We at Big Brother Inc are pleased to announce that we have recently taken over from MI5 as the chief contractor for individual covert civilian surveillance in the UK. We would therefore like to take this opportunity to keep you updated with your own personal Statement of Whereabouts, updated via police, CCTV, internet, mobile phone, speed camera, satellite and supermarket records so far this week. A more detailed statement covering the period since 1991 is available on request. We apologise for accidentally sending this statement to your mother in 1998.
STATEMENT OF WHEREABOUTS
Client number: 47319478XP Client name: Restricted Date processed: 26/06/03
22/06/03 [12:47] local high street: Accidentally mistaken for known sex offender by experimental CCTV image-matching software. Your mugshot now scheduled to appear in tomorrow’s Sun newspaper. 22/06/03 [12:49] local high street: Caught by CCTV picking your nose in public – this video-clip will appear next weekend on You’ve Been Framed. 22/06/03 [15:12] local superstore: Detected buying whole-fat milk – insurance company automatically raises your life insurance premium by 17%.
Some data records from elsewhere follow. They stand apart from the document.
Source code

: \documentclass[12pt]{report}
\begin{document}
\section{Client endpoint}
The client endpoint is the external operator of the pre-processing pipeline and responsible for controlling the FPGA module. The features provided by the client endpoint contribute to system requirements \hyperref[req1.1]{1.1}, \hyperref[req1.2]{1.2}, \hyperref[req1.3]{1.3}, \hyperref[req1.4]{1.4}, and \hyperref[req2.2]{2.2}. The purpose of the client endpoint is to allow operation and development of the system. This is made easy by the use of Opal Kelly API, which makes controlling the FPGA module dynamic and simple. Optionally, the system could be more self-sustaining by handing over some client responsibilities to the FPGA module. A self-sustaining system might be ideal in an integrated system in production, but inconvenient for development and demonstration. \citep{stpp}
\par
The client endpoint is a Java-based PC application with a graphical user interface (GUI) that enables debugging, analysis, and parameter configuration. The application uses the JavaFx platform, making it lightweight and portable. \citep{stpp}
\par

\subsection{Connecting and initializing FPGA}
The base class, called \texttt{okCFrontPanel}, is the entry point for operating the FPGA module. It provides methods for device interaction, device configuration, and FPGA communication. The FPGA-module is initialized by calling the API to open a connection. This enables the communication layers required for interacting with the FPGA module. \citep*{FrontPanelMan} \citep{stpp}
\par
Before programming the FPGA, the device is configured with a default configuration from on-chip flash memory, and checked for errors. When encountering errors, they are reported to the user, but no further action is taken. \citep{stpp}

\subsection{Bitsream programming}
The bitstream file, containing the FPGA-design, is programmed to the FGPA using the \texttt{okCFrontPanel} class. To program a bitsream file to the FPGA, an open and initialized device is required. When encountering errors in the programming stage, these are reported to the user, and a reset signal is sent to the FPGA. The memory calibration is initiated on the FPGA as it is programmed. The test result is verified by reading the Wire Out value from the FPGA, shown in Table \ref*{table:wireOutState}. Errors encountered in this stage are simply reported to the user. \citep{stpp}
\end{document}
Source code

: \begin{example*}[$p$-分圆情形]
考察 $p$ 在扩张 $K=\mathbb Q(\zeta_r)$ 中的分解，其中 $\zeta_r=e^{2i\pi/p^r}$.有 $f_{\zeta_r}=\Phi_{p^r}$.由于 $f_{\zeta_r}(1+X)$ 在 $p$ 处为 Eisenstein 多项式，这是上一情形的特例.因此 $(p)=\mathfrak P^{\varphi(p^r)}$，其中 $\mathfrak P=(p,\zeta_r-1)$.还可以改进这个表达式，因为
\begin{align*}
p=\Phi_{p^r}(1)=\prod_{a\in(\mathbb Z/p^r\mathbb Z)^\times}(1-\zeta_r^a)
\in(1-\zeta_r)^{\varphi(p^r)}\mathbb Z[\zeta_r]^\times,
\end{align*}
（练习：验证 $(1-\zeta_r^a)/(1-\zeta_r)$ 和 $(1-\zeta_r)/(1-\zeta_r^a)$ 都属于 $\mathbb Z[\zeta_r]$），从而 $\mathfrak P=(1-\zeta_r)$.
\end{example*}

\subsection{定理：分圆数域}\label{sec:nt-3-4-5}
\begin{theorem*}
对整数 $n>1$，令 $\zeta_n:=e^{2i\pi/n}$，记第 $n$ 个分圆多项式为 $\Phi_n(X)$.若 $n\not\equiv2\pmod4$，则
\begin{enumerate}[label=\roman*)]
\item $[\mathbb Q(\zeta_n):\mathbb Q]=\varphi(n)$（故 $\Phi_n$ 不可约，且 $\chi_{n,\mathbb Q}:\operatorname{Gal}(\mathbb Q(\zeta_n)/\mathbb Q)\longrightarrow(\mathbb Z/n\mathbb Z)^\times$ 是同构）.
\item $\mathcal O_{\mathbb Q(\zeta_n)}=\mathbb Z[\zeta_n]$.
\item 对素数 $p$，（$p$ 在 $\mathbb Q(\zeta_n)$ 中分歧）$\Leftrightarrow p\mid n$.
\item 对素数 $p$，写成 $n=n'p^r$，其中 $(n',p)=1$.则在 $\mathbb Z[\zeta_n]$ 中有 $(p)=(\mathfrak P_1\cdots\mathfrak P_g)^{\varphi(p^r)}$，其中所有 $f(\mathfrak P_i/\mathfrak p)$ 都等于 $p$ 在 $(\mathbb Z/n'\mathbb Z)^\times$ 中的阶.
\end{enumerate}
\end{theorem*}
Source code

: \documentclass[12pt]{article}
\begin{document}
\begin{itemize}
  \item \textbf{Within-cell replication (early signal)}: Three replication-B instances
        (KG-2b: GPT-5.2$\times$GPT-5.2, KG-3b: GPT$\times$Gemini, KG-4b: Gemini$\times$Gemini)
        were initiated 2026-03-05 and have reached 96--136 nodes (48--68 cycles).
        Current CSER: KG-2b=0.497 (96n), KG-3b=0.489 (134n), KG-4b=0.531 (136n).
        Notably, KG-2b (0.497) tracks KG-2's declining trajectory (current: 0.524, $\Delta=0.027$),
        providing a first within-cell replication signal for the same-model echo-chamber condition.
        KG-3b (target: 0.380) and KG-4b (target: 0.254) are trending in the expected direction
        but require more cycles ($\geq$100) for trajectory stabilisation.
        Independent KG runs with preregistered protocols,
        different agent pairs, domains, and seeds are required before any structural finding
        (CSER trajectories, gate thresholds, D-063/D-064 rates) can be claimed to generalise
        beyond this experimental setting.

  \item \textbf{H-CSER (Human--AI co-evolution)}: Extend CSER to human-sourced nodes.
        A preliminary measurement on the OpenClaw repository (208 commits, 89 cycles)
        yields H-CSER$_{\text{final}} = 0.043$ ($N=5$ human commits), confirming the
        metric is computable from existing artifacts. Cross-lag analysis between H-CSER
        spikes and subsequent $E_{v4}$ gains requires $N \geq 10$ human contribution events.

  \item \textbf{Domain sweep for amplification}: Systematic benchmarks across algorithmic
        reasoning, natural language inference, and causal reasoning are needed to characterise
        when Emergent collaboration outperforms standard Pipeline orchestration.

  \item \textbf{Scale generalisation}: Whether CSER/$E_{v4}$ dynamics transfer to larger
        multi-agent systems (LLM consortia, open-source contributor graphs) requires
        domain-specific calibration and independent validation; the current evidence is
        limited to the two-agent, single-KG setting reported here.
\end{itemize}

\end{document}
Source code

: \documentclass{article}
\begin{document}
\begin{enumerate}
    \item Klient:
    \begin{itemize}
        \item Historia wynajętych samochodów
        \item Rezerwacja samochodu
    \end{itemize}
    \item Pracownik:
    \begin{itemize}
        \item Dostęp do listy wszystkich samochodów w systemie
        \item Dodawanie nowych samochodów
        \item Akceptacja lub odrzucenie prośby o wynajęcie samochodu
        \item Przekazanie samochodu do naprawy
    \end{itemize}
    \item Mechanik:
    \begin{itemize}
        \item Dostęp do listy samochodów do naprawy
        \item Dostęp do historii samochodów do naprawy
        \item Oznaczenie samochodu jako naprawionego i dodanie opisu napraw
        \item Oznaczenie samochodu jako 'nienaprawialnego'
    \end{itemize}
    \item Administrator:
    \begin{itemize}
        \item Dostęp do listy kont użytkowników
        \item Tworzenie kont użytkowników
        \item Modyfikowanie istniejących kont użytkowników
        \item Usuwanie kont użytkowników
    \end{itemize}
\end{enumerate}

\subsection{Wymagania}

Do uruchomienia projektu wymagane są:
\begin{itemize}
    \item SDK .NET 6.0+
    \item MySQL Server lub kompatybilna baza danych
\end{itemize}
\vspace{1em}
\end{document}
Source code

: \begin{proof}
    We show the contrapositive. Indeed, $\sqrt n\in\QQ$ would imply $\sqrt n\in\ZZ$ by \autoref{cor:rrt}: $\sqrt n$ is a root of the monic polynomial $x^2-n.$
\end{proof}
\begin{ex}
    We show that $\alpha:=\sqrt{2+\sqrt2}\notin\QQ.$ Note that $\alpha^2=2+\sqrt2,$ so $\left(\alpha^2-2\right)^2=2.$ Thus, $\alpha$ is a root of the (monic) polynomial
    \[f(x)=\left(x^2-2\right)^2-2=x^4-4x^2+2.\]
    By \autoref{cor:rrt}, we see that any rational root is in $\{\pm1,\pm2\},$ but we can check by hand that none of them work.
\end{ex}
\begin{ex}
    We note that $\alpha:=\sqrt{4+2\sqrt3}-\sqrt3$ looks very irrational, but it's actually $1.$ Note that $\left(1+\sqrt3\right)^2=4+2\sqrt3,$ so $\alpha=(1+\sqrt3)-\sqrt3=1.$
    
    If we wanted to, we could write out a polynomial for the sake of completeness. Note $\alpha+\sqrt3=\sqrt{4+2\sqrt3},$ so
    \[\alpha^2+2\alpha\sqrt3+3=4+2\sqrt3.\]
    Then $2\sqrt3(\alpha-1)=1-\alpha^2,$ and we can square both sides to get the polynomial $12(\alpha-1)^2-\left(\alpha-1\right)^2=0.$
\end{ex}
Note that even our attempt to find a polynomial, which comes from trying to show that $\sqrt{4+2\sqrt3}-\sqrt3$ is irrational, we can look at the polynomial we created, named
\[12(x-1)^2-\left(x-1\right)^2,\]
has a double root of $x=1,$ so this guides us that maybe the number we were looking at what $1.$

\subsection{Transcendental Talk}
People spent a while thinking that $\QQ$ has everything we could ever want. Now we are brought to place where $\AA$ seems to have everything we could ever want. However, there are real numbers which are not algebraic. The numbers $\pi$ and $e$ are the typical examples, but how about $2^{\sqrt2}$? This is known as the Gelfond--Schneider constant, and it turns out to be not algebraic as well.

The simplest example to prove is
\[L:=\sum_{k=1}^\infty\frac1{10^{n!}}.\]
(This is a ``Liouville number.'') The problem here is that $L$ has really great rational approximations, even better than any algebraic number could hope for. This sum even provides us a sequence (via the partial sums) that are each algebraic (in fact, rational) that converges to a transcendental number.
23/06/03 [17:37] M1 junction 11: Speed camera registers you travelling at 72mph (that's 3 penalty points, plus an enormous fine to help provide us with even more cameras). 23/06/03 [17:42] M1 junction 12: …and, hang on, if you’ve just driven 5 miles in 4 minutes, that’s 75mph on average, so we’ll take your licence away as well thanks.
24/06/03 [11:03] your office: Illicit access of latest cricket score via the internet at work. 24/06/03 [11:16] your office: Office spyware reports you to your boss for repeatedly accessing latest cricket score – you are dismissed. 24/06/03 [16:32] the dole office: Automatically credit-blacklisted after signing on and joining the social underclass.
25/06/03 [06:08] not your house: Spotted by satellite emerging from house unwashed and tired, but whistling and smiling broadly. 25/06/03 [07:45] your house: Spotted by satellite emerging from house pursued by angry spouse/partner wielding large object. 25/06/03 [22:59] local woods: Spotted by satellite burying the body of your spouse/partner in a two-metre deep hole.
26/06/03 [00:01] hiding out in the woods: Mobile phone transmits details of your location to local police. It's only a matter of time before we catch you, you know.
Cumulatives to date - Gross offences: 26; Minor offences: 48,803; Impure thoughts: 19,575,168; Hail Marys required since last statement: 6 billion.
We apologise if this record of your actions is in any way incorrect. However, we would like to reassure you that there is absolutely nothing you can do to change our records, and this information will remain on your file for not less than thirty years. Should you have any other concerns about issues surrounding civil liberties, please do not hesitate to get in touch with us. Just walk outside your front door, look straight ahead and start talking – we’ll hear you.